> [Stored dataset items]
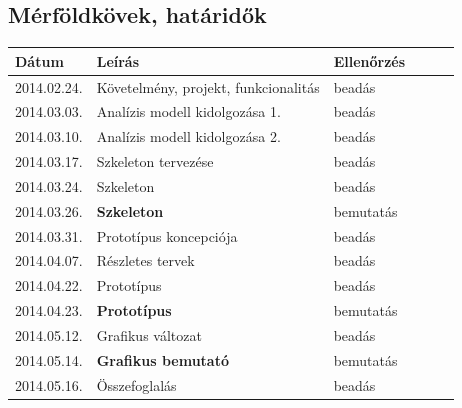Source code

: \subsection{Mérföldkövek, határidők}
\begin{longtable}{| l | p{7cm} | l | l | l | l |}
\hline
\textbf{Dátum} & \textbf{Leírás} & \textbf{Ellenőrzés} \tabularnewline
\hline\hline
2014.02.24. & Követelmény, projekt, funkcionalitás & beadás \tabularnewline
\hline
2014.03.03. & Analízis modell kidolgozása 1. & beadás \tabularnewline
\hline
2014.03.10. & Analízis modell kidolgozása 2. & beadás \tabularnewline
\hline
2014.03.17. & Szkeleton tervezése & beadás \tabularnewline
\hline
2014.03.24. & Szkeleton & beadás \tabularnewline
\hline
2014.03.26. & \textbf{Szkeleton} & bemutatás \tabularnewline
\hline
2014.03.31. & Prototípus koncepciója & beadás \tabularnewline
\hline
2014.04.07. & Részletes tervek & beadás \tabularnewline
\hline
2014.04.22. & Prototípus & beadás \tabularnewline
\hline
2014.04.23. & \textbf{Prototípus} & bemutatás \tabularnewline
\hline
2014.05.12. & Grafikus változat & beadás \tabularnewline
\hline
2014.05.14. & \textbf{Grafikus bemutató} & bemutatás \tabularnewline
\hline
2014.05.16. & Összefoglalás & beadás \tabularnewline
\hline
\end{longtable}

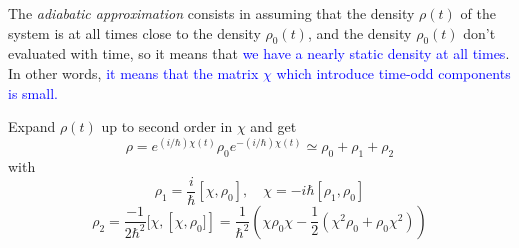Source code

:   The \textit{adiabatic approximation} consists in assuming that the density $\rho(t)$ of the system is at all times close to the density $\rho_0(t)$, and the density $\rho_0(t)$ don't evaluated with time, so it means that \textcolor{blue}{we have a nearly static density at all times}. In other words, \textcolor{blue}{it means that the matrix $\chi$ which introduce time-odd components is small.}

  Expand $\rho(t)$ up to second order in $\chi$ and get
  \begin{equation}
    \rho=e^{(i/\hbar)\chi(t)}\rho_{0}e^{-(i/\hbar)\chi(t)} \simeq \rho_0 + \rho_1 + \rho_2  \label{tdhf25}
  \end{equation}
  with 
  \begin{equation}
    \rho_1 = \frac{i}{\hbar}[\chi, \rho_0], \quad \chi=-i\hbar[\rho_1,\rho_0] \label{tdhf26}
  \end{equation}
  \begin{equation}
    \rho_2=\frac{-1}{2\hbar^2} [ \chi,\left[ \chi,\rho_0] \right] = \frac{1}{\hbar^2}\left( \chi\rho_0\chi - \frac{1}{2}(\chi^2\rho_0+\rho_0\chi^2) \right) \label{tdhf27}
  \end{equation}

> [WORK INSTRUCTIONS] Return each record as written, minus its images.

> [SOLUTION FOR THIS PROBLEM]
Source code

: \subsection{Mérföldkövek, határidők}
\begin{longtable}{| l | p{7cm} | l | l | l | l |}
\hline
\textbf{Dátum} & \textbf{Leírás} & \textbf{Ellenőrzés} \tabularnewline
\hline\hline
2014.02.24. & Követelmény, projekt, funkcionalitás & beadás \tabularnewline
\hline
2014.03.03. & Analízis modell kidolgozása 1. & beadás \tabularnewline
\hline
2014.03.10. & Analízis modell kidolgozása 2. & beadás \tabularnewline
\hline
2014.03.17. & Szkeleton tervezése & beadás \tabularnewline
\hline
2014.03.24. & Szkeleton & beadás \tabularnewline
\hline
2014.03.26. & \textbf{Szkeleton} & bemutatás \tabularnewline
\hline
2014.03.31. & Prototípus koncepciója & beadás \tabularnewline
\hline
2014.04.07. & Részletes tervek & beadás \tabularnewline
\hline
2014.04.22. & Prototípus & beadás \tabularnewline
\hline
2014.04.23. & \textbf{Prototípus} & bemutatás \tabularnewline
\hline
2014.05.12. & Grafikus változat & beadás \tabularnewline
\hline
2014.05.14. & \textbf{Grafikus bemutató} & bemutatás \tabularnewline
\hline
2014.05.16. & Összefoglalás & beadás \tabularnewline
\hline
\end{longtable}

Source code

:   The \textit{adiabatic approximation} consists in assuming that the density $\rho(t)$ of the system is at all times close to the density $\rho_0(t)$, and the density $\rho_0(t)$ don't evaluated with time, so it means that \textcolor{blue}{we have a nearly static density at all times}. In other words, \textcolor{blue}{it means that the matrix $\chi$ which introduce time-odd components is small.}

  Expand $\rho(t)$ up to second order in $\chi$ and get
  \begin{equation}
    \rho=e^{(i/\hbar)\chi(t)}\rho_{0}e^{-(i/\hbar)\chi(t)} \simeq \rho_0 + \rho_1 + \rho_2  \label{tdhf25}
  \end{equation}
  with 
  \begin{equation}
    \rho_1 = \frac{i}{\hbar}[\chi, \rho_0], \quad \chi=-i\hbar[\rho_1,\rho_0] \label{tdhf26}
  \end{equation}
  \begin{equation}
    \rho_2=\frac{-1}{2\hbar^2} [ \chi,\left[ \chi,\rho_0] \right] = \frac{1}{\hbar^2}\left( \chi\rho_0\chi - \frac{1}{2}(\chi^2\rho_0+\rho_0\chi^2) \right) \label{tdhf27}
  \end{equation}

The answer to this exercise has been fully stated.